* **Prompt**: List all lines of the data containing the word "LDAP".

___ Supplied records ___

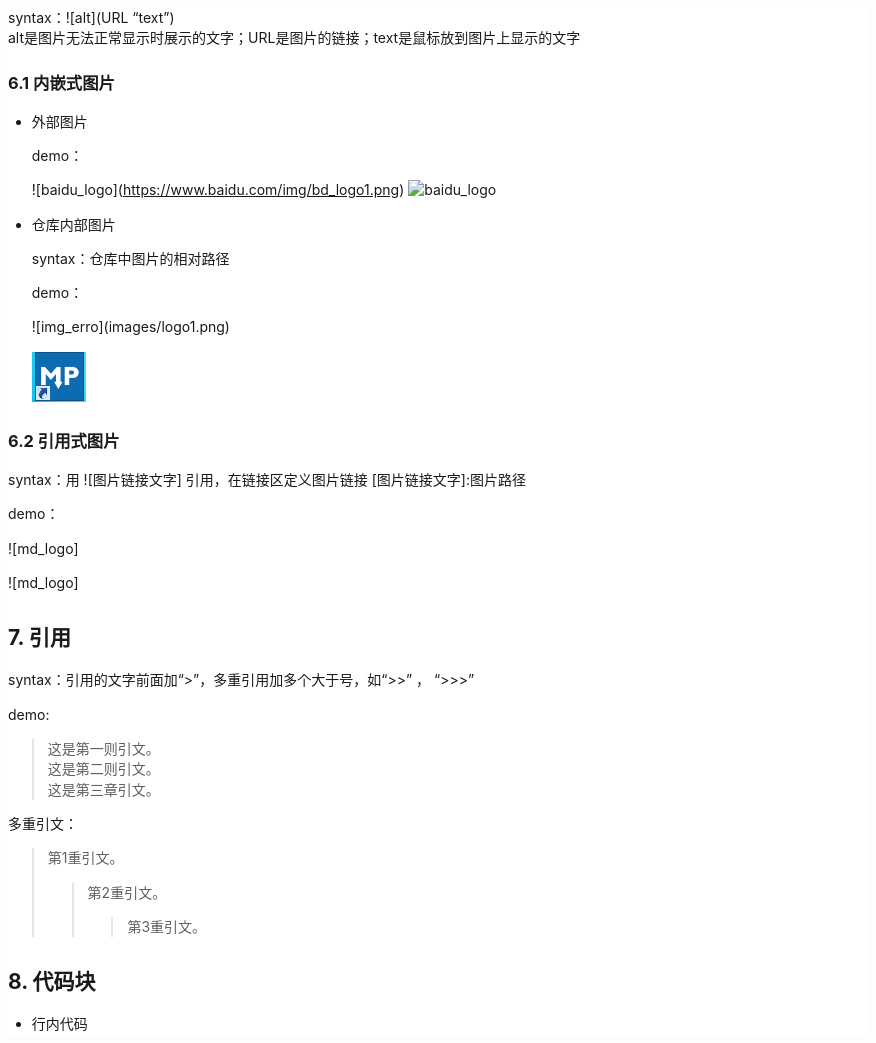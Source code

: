 syntax：![alt](URL “text”)  
alt是图片无法正常显示时展示的文字；URL是图片的链接；text是鼠标放到图片上显示的文字  

### 6.1 内嵌式图片

- 外部图片  

	demo：

	\!\[baidu_logo]\(https://www.baidu.com/img/bd_logo1.png) 
	![baidu_logo](https://www.baidu.com/img/bd_logo1.png) 

- 仓库内部图片

	syntax：仓库中图片的相对路径  

	demo：

	\!\[img_erro]\(images/logo1.png)   

	![img_erro](images/logo1.png)


### 6.2 引用式图片

syntax：用 ![图片链接文字] 引用，在链接区定义图片链接 [图片链接文字]:图片路径  

demo：

\!\[md_logo]  

![md_logo]


## 7. 引用

syntax：引用的文字前面加“>”，多重引用加多个大于号，如“>>” ， “>>>”  

demo:

>这是第一则引文。  
>这是第二则引文。  
>这是第三章引文。  

多重引文：  

>第1重引文。  
>>第2重引文。  
>>>第3重引文。  


## 8. 代码块

- 行内代码
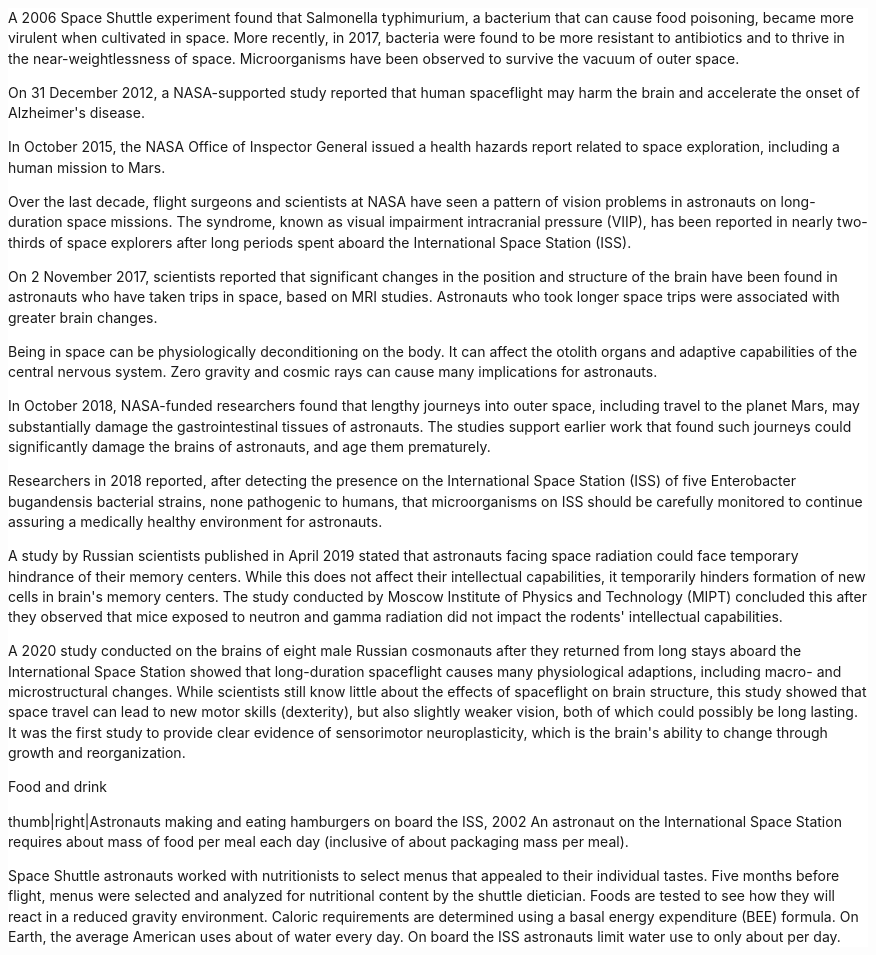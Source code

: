 A 2006 Space Shuttle experiment found that Salmonella typhimurium, a bacterium that can cause food poisoning, became more virulent when cultivated in space. More recently, in 2017, bacteria were found to be more resistant to antibiotics and to thrive in the near-weightlessness of space. Microorganisms have been observed to survive the vacuum of outer space.

On 31 December 2012, a NASA-supported study reported that human spaceflight may harm the brain and accelerate the onset of Alzheimer's disease.

In October 2015, the NASA Office of Inspector General issued a health hazards report related to space exploration, including a human mission to Mars.

Over the last decade, flight surgeons and scientists at NASA have seen a pattern of vision problems in astronauts on long-duration space missions. The syndrome, known as visual impairment intracranial pressure (VIIP), has been reported in nearly two-thirds of space explorers after long periods spent aboard the International Space Station (ISS).

On 2 November 2017, scientists reported that significant changes in the position and structure of the brain have been found in astronauts who have taken trips in space, based on MRI studies. Astronauts who took longer space trips were associated with greater brain changes.

Being in space can be physiologically deconditioning on the body. It can affect the otolith organs and adaptive capabilities of the central nervous system. Zero gravity and cosmic rays can cause many implications for astronauts.

In October 2018, NASA-funded researchers found that lengthy journeys into outer space, including travel to the planet Mars, may substantially damage the gastrointestinal tissues of astronauts. The studies support earlier work that found such journeys could significantly damage the brains of astronauts, and age them prematurely.

Researchers in 2018 reported, after detecting the presence on the International Space Station (ISS) of five Enterobacter bugandensis bacterial strains, none pathogenic to humans, that microorganisms on ISS should be carefully monitored to continue assuring a medically healthy environment for astronauts.

A study by Russian scientists published in April 2019 stated that astronauts facing space radiation could face temporary hindrance of their memory centers. While this does not affect their intellectual capabilities, it temporarily hinders formation of new cells in brain's memory centers. The study conducted by Moscow Institute of Physics and Technology (MIPT) concluded this after they observed that mice exposed to neutron and gamma radiation did not impact the rodents' intellectual capabilities.

A 2020 study conducted on the brains of eight male Russian cosmonauts after they returned from long stays aboard the International Space Station showed that long-duration spaceflight causes many physiological adaptions, including macro- and microstructural changes. While scientists still know little about the effects of spaceflight on brain structure, this study showed that space travel can lead to new motor skills (dexterity), but also slightly weaker vision, both of which could possibly be long lasting. It was the first study to provide clear evidence of sensorimotor neuroplasticity, which is the brain's ability to change through growth and reorganization.

Food and drink

thumb|right|Astronauts making and eating hamburgers on board the ISS, 2002
An astronaut on the International Space Station requires about  mass of food per meal each day (inclusive of about  packaging mass per meal).

Space Shuttle astronauts worked with nutritionists to select menus that appealed to their individual tastes. Five months before flight, menus were selected and analyzed for nutritional content by the shuttle dietician. Foods are tested to see how they will react in a reduced gravity environment. Caloric requirements are determined using a basal energy expenditure (BEE) formula. On Earth, the average American uses about  of water every day. On board the ISS astronauts limit water use to only about  per day.

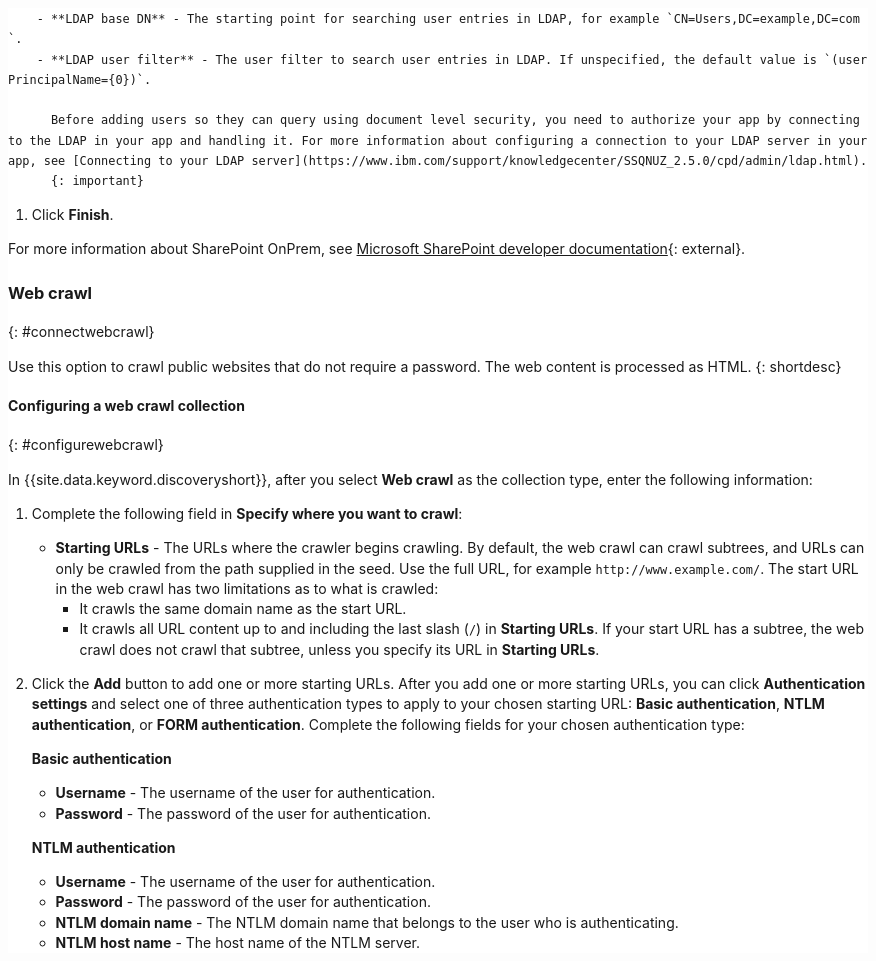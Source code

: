         - **LDAP base DN** - The starting point for searching user entries in LDAP, for example `CN=Users,DC=example,DC=com`.
        - **LDAP user filter** - The user filter to search user entries in LDAP. If unspecified, the default value is `(userPrincipalName={0})`.

          Before adding users so they can query using document level security, you need to authorize your app by connecting to the LDAP in your app and handling it. For more information about configuring a connection to your LDAP server in your app, see [Connecting to your LDAP server](https://www.ibm.com/support/knowledgecenter/SSQNUZ_2.5.0/cpd/admin/ldap.html).
          {: important}

1. Click **Finish**.

For more information about SharePoint OnPrem, see [Microsoft SharePoint developer documentation](https://docs.microsoft.com/en-us/sharepoint/dev/){: external}.


### Web crawl
{: #connectwebcrawl}

Use this option to crawl public websites that do not require a password. The web content is processed as HTML.
{: shortdesc}


#### Configuring a web crawl collection
{: #configurewebcrawl}

In {{site.data.keyword.discoveryshort}}, after you select **Web crawl** as the collection type, enter the following information:

1. Complete the following field in **Specify where you want to crawl**:
    -  **Starting URLs** - The URLs where the crawler begins crawling. By default, the web crawl can crawl subtrees, and URLs can only be crawled from the path supplied in the seed. Use the full URL, for example `http://www.example.com/`. The start URL in the web crawl has two limitations as to what is crawled:
       - It crawls the same domain name as the start URL.
       - It crawls all URL content up to and including the last slash (`/`) in **Starting URLs**. If your start URL has a subtree, the web crawl does not crawl that subtree, unless you specify its URL in **Starting URLs**.

1. Click the **Add** button to add one or more starting URLs. After you add one or more starting URLs, you can click **Authentication settings** and select one of three authentication types to apply to your chosen starting URL: **Basic authentication**, **NTLM authentication**, or **FORM authentication**. Complete the following fields for your chosen authentication type:
   
   **Basic authentication**
     -  **Username** - The username of the user for authentication.
     -  **Password** - The password of the user for authentication.

   **NTLM authentication**
     -  **Username** - The username of the user for authentication.
     -  **Password** - The password of the user for authentication.
     -  **NTLM domain name** - The NTLM domain name that belongs to the user who is authenticating.
     -  **NTLM host name** - The host name of the NTLM server.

___

* **Your solution**:
:         - **LDAP base DN** - The starting point for searching user entries in LDAP, for example `CN=Users,DC=example,DC=com`.
        - **LDAP user filter** - The user filter to search user entries in LDAP. If unspecified, the default value is `(userPrincipalName={0})`.
          Before adding users so they can query using document level security, you need to authorize your app by connecting to the LDAP in your app and handling it. For more information about configuring a connection to your LDAP server in your app, see [Connecting to your LDAP server](https://www.ibm.com/support/knowledgecenter/SSQNUZ_2.5.0/cpd/admin/ldap.html).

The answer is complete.